Community Organizations and Social Services: A Brief History

The nature of social services differs dramatically from country to country; countries with socialist governments, for instance, have highly developed networks of government-run social services, whereas countries such as the United States have a patchwork quilt of social services in which public, nonprofit, and for-profit agencies play a role. In general, wealthy nations have more highly developed social services systems than poor countries, although this is not always the case. This entry focuses on the relationship between community organizations and social services in the United States.

For the past century or more, community organizations have played a critical role in the development of social services to ameliorate the economic and social effects of industrialization and urbanization in the United States. In the late nineteenth century, as social conditions deteriorated, private community organizations or benevolent societies appeared to deal with the problems of poverty. These societies were the ancestors of modern social service agencies. They focused particularly on issues concerning child welfare and relief (what we now term welfare).

Many recipients of such services, however, particularly poor Catholic and Jewish immigrants and African Americans, regarded them with considerable suspicion. They preferred to use the self-help and mutual aid organizations their own communities created, such as the Irish Emigrant Society, the Hebrew Benevolent Society, and the White Rose Home for Girls, which served young African American women who had migrated from the rural South to Northern cities. Despite their limited resources, such organizations provided the bulk of social services to the urban poor and working families during the late nineteenth and early twentieth centuries. In addition to providing employment counseling, material relief, education, and social supports, these agencies also helped the communities they served resist the explicit and implicit attacks on their cultures by mainstream institutions such as public schools, child welfare institutions, Protestant churches, and the Charities Organization Societies (COS), which attempted to apply principles of “scientific philan-thropy” to rationalize the distribution of poor relief and make it more efficient.

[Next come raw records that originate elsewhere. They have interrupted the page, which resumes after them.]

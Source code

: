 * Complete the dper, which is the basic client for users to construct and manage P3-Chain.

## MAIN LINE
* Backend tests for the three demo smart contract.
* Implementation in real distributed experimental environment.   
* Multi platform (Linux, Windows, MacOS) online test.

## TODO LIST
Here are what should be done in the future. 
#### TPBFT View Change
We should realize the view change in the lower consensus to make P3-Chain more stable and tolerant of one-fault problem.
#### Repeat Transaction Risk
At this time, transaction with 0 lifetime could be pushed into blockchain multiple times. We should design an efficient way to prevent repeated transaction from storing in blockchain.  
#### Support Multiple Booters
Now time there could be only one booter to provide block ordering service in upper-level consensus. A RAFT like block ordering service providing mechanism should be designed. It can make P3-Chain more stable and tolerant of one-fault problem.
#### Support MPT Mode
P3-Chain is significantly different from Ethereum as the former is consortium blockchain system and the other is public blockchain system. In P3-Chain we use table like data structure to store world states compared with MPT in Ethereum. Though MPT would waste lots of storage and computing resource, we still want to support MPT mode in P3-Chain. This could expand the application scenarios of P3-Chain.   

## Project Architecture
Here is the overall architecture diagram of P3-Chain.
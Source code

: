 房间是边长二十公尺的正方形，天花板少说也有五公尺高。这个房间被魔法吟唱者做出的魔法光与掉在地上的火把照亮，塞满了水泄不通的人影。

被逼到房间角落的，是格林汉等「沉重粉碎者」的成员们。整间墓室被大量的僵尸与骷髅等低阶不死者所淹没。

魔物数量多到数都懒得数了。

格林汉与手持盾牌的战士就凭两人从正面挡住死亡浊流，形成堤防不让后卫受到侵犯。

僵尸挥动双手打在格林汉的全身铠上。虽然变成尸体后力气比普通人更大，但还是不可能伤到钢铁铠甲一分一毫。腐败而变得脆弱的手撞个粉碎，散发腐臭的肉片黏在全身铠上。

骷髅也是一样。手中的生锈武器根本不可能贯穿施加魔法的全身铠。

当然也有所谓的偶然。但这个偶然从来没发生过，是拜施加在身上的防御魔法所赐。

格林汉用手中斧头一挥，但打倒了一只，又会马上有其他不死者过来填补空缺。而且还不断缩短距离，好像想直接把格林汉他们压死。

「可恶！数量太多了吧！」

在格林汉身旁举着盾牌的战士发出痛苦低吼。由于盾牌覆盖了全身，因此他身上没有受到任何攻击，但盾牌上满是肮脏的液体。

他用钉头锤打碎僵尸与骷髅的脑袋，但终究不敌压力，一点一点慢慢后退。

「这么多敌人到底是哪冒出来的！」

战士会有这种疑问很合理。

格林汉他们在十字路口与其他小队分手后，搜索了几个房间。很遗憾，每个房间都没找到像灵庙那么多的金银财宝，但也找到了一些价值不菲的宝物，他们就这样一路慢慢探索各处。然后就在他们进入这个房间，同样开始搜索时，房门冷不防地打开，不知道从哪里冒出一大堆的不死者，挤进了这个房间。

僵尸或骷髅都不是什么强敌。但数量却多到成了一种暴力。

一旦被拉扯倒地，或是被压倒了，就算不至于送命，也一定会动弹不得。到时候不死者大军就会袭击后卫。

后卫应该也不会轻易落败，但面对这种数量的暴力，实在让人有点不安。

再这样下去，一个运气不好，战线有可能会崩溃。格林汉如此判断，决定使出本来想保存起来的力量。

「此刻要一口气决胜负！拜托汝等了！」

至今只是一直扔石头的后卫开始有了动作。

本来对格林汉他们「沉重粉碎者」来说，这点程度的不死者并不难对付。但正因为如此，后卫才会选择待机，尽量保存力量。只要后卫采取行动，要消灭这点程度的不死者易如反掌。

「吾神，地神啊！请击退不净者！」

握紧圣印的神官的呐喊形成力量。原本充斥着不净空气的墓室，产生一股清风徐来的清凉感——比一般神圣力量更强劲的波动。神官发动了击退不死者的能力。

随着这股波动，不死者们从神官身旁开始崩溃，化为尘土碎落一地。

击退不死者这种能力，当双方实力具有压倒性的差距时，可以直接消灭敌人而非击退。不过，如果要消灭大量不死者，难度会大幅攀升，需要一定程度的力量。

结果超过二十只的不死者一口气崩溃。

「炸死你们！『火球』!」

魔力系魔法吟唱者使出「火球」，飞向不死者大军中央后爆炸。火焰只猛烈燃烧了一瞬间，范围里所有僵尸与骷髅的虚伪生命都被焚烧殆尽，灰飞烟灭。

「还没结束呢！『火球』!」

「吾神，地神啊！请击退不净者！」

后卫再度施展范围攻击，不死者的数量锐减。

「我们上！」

Settlement houses, which began to appear in urban communities such as Chicago and New York in the late 1880s, attempted to create an institutionalized form of self-help for the urban poor, striving to meet their economic and social needs while socializing them into the values of the new industrial order. By focusing on the relationship between economic and social change at the community level, and by emphasizing the real-world needs of urban families, the settlements laid the foundation for policy reforms during the Progressive Era (c. 1890–1917), the New Deal of the 1930s, and the 1960s War on Poverty. They were instrumental in the passage of major policy changes in the areas of public health, education, social security, and housing.